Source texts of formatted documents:

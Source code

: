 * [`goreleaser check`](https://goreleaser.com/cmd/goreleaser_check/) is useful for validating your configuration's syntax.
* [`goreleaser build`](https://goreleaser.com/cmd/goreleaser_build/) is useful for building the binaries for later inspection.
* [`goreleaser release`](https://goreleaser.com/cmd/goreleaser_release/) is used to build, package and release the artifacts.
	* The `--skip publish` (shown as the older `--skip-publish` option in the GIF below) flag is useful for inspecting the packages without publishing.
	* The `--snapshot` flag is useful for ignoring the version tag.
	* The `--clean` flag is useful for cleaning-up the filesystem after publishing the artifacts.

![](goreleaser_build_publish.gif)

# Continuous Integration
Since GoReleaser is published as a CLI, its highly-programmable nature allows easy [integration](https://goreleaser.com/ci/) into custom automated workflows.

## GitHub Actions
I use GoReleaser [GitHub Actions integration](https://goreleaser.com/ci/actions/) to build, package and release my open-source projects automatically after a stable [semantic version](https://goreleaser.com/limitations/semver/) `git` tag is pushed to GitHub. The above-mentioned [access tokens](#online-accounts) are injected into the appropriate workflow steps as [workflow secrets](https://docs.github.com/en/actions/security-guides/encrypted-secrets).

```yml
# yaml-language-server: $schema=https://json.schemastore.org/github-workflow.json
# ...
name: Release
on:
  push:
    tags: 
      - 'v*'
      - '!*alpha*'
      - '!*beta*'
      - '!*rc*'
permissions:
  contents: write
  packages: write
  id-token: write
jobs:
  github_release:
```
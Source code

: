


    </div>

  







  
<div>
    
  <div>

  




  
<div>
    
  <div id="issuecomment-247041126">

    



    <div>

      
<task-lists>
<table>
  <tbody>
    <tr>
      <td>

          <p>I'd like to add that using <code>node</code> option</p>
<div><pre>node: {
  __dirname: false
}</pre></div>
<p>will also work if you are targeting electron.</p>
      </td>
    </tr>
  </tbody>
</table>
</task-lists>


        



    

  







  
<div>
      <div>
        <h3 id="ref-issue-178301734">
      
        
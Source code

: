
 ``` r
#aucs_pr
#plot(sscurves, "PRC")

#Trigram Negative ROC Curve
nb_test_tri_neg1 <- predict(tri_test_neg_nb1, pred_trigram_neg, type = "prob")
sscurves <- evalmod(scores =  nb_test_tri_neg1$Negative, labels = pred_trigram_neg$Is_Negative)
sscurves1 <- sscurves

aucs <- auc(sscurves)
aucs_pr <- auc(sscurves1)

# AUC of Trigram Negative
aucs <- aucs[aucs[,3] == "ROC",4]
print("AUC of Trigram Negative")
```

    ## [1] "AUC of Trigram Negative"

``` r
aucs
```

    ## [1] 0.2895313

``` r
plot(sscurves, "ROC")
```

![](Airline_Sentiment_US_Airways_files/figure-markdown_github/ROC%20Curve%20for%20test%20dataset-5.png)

Exercise instructions: In the lines above, find each one with "flag" and list it.

Exercise response:
	* The `--skip publish` (shown as the older `--skip-publish` option in the GIF below) flag is useful for inspecting the packages without publishing.
	* The `--snapshot` flag is useful for ignoring the version tag.
	* The `--clean` flag is useful for cleaning-up the filesystem after publishing the artifacts.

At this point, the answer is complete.